Glatzer and Westmoreland: The original first shot of the movie was a giant word, “language,” typed on a computer screen. We cut it because it felt just too literal, but language is a continual focus of the story. Being a linguistics professor, Alice is painfully aware of the increasing limitations and barriers presented by her condition. In one scene, when her daughter asks her to describe what is Alzheimer’s feels like, she says, “I can see the words hanging there, and I can’t reach them, and I don’t know who I am anymore.” Perhaps, the greatest tragedy of Alzheimer’s is that the reduction of language, in concert with the impairment of memory, leads to an ever decreasing sense of identity. What you see in the movie is Alice using every means at her disposal to resist this process, finding other ways to communicate and retain her selfhood even in the absence of language.

Filmmaker: How did Julianne prepare for the role, both with you and on her own?

Glatzer and Westmoreland: Julianne is a powerhouse. There’s a reason so many of her movies are stellar and so many of her performances are standouts. She is an intensely committed, brilliant person, and her preparation for this role was thorough in the extreme. We talked about the project for about a year while we were making Last of Robin Hood and had a great open exchange, but her process was ultimately her own. With the support of the Alzheimer’s Association she was put in touch with people in the field and was able to visit support groups, form friendships with people with early-onset Alzheimer’s, and even go through the testing procedures used by neurologists to diagnose Alzheimer’s just as a patient would. By the time she came on set, it was all there.

We organized the schedule to be as chronological as possible and worked the hair and make-up, costumes, cinematography and production design in concert with the different phases of the disease. But everyone in the production, from her costars to the PAs, immediately sensed something special was happening with Julianne’s performance, and it brought an extra level of commitment from the entire crew.

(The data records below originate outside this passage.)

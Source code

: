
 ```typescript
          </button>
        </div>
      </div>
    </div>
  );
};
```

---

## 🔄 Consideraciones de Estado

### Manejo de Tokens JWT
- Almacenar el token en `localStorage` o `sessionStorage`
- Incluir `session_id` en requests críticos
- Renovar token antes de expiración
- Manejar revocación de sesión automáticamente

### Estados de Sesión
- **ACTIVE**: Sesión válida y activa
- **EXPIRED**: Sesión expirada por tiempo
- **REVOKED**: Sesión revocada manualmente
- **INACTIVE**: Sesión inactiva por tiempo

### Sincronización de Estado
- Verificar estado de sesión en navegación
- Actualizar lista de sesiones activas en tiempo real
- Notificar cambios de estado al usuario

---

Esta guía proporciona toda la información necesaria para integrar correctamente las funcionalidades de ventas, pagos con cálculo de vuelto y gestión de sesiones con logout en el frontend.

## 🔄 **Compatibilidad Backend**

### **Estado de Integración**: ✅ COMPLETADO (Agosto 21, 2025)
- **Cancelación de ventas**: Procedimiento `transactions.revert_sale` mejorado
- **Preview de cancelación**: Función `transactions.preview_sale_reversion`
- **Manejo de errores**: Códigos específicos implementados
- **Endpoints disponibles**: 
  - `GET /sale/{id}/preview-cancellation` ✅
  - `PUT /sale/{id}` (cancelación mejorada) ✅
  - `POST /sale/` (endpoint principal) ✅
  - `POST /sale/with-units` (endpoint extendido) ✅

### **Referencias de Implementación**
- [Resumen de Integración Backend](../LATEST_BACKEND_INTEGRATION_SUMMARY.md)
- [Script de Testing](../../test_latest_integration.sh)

Filmmaker: Your film is adapted from Lisa Genova’s novel, but I’m wondering if either of you have had experience with family members and Alzheimer’s disease that factored into your interest in doing this movie.

Glatzer and Westmoreland: Neither of us has had experience of Alzheimer’s in our families but we did have a very unusual circumstance that propelled us toward this material. Richard had been diagnosed with ALS early in 2011 — it was later that year we were approached to adapt the book of Still Alice. We thought it might be too much to take on, but once we read the book, we saw enormous parallels between what Alice goes through and what Richard was going through. The diseases can be seen as opposites in some ways — Alzheimer’s affects cognition whereas ALS attacks the body — but as they progress, both create barriers for the individual in relating to the wider world, and both demand a struggle to retain the sense of self.

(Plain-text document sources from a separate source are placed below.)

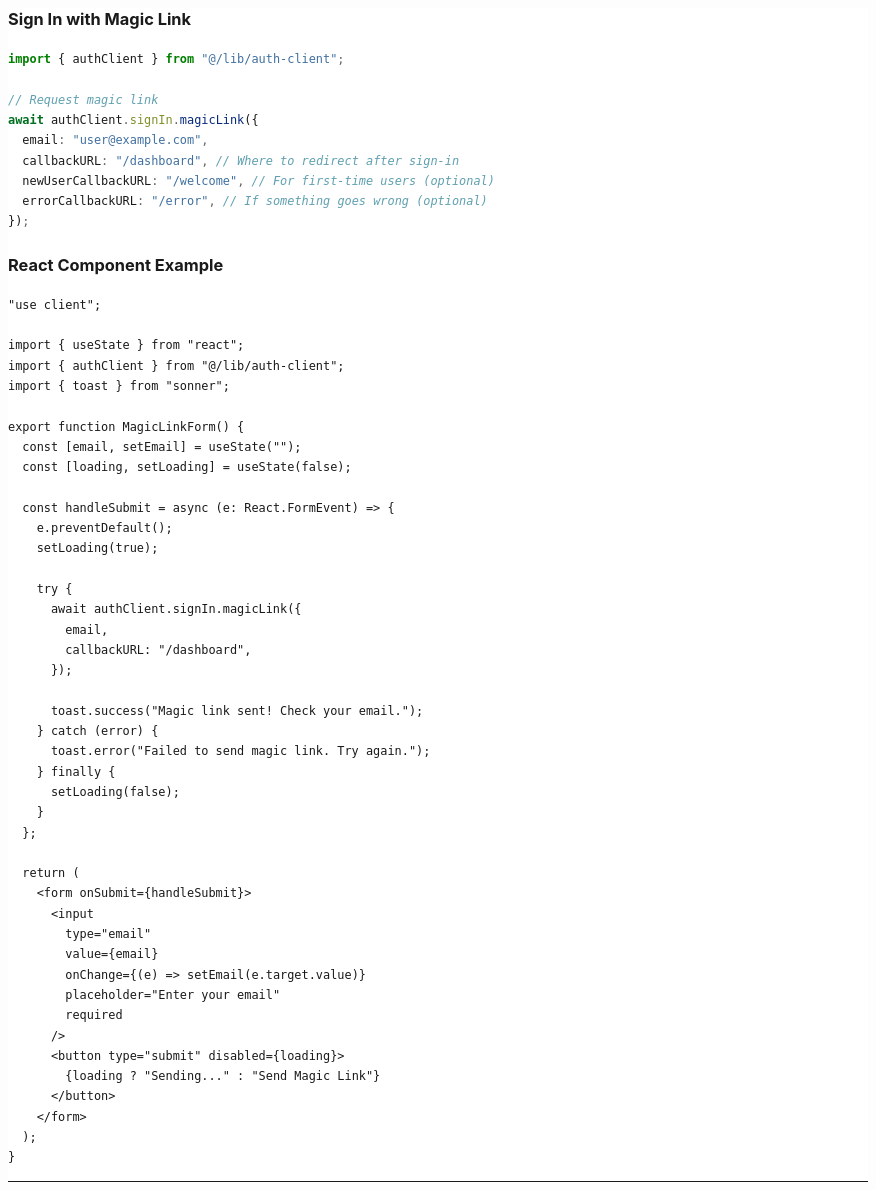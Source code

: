 ### Sign In with Magic Link

```typescript
import { authClient } from "@/lib/auth-client";

// Request magic link
await authClient.signIn.magicLink({
  email: "user@example.com",
  callbackURL: "/dashboard", // Where to redirect after sign-in
  newUserCallbackURL: "/welcome", // For first-time users (optional)
  errorCallbackURL: "/error", // If something goes wrong (optional)
});
```

### React Component Example

```tsx
"use client";

import { useState } from "react";
import { authClient } from "@/lib/auth-client";
import { toast } from "sonner";

export function MagicLinkForm() {
  const [email, setEmail] = useState("");
  const [loading, setLoading] = useState(false);

  const handleSubmit = async (e: React.FormEvent) => {
    e.preventDefault();
    setLoading(true);

    try {
      await authClient.signIn.magicLink({
        email,
        callbackURL: "/dashboard",
      });
      
      toast.success("Magic link sent! Check your email.");
    } catch (error) {
      toast.error("Failed to send magic link. Try again.");
    } finally {
      setLoading(false);
    }
  };

  return (
    <form onSubmit={handleSubmit}>
      <input
        type="email"
        value={email}
        onChange={(e) => setEmail(e.target.value)}
        placeholder="Enter your email"
        required
      />
      <button type="submit" disabled={loading}>
        {loading ? "Sending..." : "Send Magic Link"}
      </button>
    </form>
  );
}
```

---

Filmmaker: Many filmmakers who appeared in our first year of Filmmaker Magazine are no longer making movies. You guys are. To what do you attribute your longevity, and what things do you do to ensure that you will have continued filmmaking opportunities?

Glatzer and Westmoreland: It’s been a struggle. We were both born with plastic spoons on our mouths so don’t have much financial cushion. Our iMDbs are a testament to this — we just have to keep working day jobs to pay the bills. But we also keep our passions intact and have our projects we love, and so we quite simply charge at it, every day, like two hungry kids who just moved to the big city. After the Sundance win with Quinceañera we thought we’d hit the big time and things would get easier, but we were crawling through the desert for the next seven years looking for the next Indie-oasis. In 2011 our management dumped us and Richard was diagnosed with ALS. Ironically, that was when things started happening. We’ve made two movies back to back with Killer Films — Christine Vachon and Pam Koffler are the best producers in the business — and we got to work with some of the finest actors on the planet. If we had one piece of advice to give, it would be Never Say Die.